Task to carry out: Within the records, find every line that includes the word "gbdpaas" and copy it.

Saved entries
*** Block opens ***
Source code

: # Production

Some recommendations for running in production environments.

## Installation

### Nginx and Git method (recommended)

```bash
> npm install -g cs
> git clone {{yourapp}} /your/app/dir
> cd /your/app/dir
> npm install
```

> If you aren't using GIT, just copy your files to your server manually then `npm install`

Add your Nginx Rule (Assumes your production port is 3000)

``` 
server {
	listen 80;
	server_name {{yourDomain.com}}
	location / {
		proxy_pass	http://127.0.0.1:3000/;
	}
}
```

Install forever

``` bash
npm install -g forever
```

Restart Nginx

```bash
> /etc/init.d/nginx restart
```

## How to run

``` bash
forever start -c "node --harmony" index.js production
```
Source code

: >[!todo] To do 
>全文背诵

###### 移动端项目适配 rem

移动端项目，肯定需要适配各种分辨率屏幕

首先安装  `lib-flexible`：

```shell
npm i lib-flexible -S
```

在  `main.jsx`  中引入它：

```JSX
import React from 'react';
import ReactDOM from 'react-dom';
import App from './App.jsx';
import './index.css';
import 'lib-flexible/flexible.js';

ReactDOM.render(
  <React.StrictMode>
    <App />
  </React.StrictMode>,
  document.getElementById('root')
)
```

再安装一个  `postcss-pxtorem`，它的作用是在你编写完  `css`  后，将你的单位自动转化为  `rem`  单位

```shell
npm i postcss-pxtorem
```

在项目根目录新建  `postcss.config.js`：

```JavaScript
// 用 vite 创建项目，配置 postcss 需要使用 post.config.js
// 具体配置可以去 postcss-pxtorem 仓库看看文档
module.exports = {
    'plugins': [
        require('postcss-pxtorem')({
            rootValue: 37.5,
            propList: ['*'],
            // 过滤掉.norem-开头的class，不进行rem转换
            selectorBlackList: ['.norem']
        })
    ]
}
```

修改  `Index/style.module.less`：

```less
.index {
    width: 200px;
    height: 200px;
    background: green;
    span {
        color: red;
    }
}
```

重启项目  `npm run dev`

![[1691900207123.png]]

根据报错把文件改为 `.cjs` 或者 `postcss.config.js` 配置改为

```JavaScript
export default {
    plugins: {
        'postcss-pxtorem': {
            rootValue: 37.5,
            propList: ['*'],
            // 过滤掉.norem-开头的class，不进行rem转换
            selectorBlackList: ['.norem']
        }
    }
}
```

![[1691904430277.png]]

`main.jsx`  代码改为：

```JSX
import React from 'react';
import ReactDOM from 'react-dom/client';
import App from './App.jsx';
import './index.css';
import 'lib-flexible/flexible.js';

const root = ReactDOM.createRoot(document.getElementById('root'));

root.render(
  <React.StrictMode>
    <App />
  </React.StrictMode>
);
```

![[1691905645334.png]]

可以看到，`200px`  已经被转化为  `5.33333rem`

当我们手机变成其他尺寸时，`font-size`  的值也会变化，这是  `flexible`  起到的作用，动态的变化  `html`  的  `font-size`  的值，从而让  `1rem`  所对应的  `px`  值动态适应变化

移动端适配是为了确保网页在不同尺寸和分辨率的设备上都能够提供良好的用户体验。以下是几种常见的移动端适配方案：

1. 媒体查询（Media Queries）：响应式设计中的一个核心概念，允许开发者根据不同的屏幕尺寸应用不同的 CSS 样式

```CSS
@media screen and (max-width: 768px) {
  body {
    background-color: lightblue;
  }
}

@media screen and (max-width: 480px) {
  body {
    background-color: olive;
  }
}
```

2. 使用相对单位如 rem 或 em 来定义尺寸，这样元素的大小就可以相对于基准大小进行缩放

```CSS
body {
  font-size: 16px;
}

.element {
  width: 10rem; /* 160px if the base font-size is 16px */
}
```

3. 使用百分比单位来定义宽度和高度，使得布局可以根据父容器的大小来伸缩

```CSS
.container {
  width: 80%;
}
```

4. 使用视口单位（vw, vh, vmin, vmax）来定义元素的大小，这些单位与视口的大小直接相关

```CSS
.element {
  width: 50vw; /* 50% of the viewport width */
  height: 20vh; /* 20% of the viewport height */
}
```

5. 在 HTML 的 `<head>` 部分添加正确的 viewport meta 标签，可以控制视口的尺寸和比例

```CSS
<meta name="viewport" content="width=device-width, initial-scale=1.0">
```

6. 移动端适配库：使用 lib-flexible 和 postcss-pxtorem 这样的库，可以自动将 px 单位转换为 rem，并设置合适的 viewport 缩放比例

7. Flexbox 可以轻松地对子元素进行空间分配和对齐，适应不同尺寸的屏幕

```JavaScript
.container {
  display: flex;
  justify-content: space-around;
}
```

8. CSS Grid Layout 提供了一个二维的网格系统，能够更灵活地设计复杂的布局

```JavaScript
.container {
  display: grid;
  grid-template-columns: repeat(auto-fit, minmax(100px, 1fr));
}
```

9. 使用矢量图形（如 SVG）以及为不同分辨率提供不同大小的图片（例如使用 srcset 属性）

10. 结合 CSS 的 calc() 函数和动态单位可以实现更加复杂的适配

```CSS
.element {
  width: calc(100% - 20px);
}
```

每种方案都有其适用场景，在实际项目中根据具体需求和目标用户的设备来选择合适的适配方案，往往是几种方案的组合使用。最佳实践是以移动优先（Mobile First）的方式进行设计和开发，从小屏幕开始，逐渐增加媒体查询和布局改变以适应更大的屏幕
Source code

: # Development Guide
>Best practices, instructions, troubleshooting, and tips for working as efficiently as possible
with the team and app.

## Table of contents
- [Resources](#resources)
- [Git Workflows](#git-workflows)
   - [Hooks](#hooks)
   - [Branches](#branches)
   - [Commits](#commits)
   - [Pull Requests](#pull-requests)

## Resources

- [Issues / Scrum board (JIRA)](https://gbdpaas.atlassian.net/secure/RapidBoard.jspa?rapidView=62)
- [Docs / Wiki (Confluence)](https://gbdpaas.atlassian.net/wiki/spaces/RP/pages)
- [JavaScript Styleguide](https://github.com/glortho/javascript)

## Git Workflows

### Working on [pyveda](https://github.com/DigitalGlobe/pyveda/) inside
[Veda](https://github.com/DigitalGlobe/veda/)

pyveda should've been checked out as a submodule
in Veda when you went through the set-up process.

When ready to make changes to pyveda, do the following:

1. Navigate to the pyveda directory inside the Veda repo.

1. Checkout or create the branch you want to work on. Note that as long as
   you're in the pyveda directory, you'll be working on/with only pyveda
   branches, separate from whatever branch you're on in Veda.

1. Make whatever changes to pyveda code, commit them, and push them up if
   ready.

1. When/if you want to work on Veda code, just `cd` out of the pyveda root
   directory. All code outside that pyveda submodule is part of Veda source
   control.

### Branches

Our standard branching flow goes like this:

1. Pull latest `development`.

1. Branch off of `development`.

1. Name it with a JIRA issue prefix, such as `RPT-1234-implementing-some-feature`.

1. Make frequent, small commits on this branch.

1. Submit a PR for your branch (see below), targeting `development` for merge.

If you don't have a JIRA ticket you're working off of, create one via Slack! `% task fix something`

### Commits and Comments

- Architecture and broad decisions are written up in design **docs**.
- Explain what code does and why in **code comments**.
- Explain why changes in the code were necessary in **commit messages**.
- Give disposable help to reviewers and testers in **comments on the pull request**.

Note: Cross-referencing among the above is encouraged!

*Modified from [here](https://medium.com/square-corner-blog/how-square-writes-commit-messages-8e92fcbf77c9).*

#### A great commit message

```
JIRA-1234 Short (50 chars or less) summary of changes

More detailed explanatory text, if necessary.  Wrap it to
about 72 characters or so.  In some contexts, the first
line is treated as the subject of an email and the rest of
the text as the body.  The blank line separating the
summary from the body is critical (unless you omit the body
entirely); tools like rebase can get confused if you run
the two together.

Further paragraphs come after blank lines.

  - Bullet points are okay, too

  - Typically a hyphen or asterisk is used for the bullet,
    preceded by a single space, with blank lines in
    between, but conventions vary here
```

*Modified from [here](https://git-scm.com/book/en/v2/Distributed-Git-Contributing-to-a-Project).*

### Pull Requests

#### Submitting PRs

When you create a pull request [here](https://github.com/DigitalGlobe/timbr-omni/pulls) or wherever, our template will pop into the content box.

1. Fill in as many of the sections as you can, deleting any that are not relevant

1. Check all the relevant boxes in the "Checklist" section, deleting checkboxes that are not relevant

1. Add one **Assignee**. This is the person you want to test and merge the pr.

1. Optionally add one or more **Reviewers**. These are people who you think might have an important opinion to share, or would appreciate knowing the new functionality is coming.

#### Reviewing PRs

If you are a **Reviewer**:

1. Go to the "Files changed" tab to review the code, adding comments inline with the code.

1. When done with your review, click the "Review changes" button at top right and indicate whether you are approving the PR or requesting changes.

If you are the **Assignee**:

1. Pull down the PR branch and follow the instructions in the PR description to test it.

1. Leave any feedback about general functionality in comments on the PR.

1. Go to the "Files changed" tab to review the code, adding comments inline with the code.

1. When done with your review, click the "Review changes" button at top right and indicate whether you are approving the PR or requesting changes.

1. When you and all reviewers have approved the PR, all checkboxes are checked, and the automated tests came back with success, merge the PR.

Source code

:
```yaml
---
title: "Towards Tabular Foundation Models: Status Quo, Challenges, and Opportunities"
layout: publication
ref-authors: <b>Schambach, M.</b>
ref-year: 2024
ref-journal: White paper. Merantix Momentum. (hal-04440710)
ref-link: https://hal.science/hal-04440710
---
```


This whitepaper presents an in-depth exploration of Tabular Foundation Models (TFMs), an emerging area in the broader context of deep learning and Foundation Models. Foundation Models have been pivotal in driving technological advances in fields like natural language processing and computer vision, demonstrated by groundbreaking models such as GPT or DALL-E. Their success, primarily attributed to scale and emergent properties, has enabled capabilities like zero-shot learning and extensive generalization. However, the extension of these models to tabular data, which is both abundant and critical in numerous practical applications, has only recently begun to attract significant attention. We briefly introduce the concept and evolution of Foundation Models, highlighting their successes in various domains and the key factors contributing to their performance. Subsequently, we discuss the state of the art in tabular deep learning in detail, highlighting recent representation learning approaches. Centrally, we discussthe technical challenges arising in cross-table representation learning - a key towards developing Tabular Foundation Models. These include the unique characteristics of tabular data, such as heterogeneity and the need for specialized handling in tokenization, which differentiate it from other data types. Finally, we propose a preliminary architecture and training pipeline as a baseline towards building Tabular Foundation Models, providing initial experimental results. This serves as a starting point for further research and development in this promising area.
*** Block closes ***
Response area:
- [Issues / Scrum board (JIRA)](https://gbdpaas.atlassian.net/secure/RapidBoard.jspa?rapidView=62)
- [Docs / Wiki (Confluence)](https://gbdpaas.atlassian.net/wiki/spaces/RP/pages)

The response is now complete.